MOGADISHU (Somaliguardian) – Somalia’s President Hassan Sheikh Mohamud is preparing to travel to the disputed town of Lasanod in North-eastern Somalia State to attend the inauguration of the regional president, Abdulkadir Ahmed Aw-Ali Firdhiye, in a move that is likely to heighten tensions with the breakaway Somaliland administration, Caasimada Online news website reported on Sunday.
An advance delegation from the federal government is due to fly to Lasanod in the coming hours to lay the groundwork for the visit, oversee reception arrangements and conduct security preparations ahead of the president’s expected arrival on Thursday.
The visit is being elevated to a full display of federal authority. The prime minister, along with members of his cabinet, is also set to travel to Lasanod, where Somalia’s federal cabinet is scheduled to convene for its weekly meeting.
Lasanod is no ordinary destination. The town sits at the heart of a long-running territorial dispute and is claimed by Somaliland, which declared independence from Somalia more than three decades ago. Somaliland lost control of Lasanod in 2023 following fierce gun battles with clan militias aligned with the federal government.
Somaliland’s claim extends beyond Lasanod to other towns now administered by the Lasanod-based Northeastern Somalia state, a federal member state that asserts authority over the area. The federal government’s decision to stage a high-profile presidential visit is widely seen as a direct political response to Israel’s recognition of Somaliland.
Somalia’s ambassador to the United Nations recently told the UN Security Council that Somaliland should be viewed as divided into two regions: Northwest Somalia and Northeast Somalia, with the latter under the authority of the federal government and governed by a functioning federal member state.
The Lasanod visit appears designed to entrench that narrative. It underscores Mogadishu’s determination to project federal sovereignty, challenge Somaliland’s territorial claims and demonstrate to the international community that the Somaliland entity recognised by Israel does not control the full territory of the former British Somaliland protectorate. Federal officials argue that Somaliland’s authority is limited to roughly half of the land it claims and that it lacks support beyond a single dominant clan, with the Harti clans largely aligned with the federal government.
The move is nevertheless expected to provoke sharp reaction from Hargeisa.
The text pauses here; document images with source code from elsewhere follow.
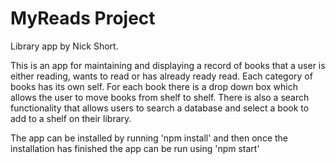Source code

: # MyReads Project

Library app by Nick Short.

This is an app for maintaining and displaying a record of books that a user is either reading, wants to read or has already ready read. Each category of books has its own self. For each book there is a drop down box which allows the user to move books from shelf to shelf.
There is also a search functionality that allows users to search a database and select a book to add to a shelf on their library.

The app can be installed by running 'npm install' and then once the installation has finished the app can be run using 'npm start'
Somaliland authorities last year condemned a visit by Prime Minister Hamza Abdi Barre to Lasanod, describing it as an act of aggression and a violation of what they consider their territory.
With the president, prime minister and cabinet now poised to follow, the latest trip signals a deliberate escalation in Somalia’s political and territorial confrontation with Somaliland, with Lasanod once again at the centre of a deepening national and regional fault line.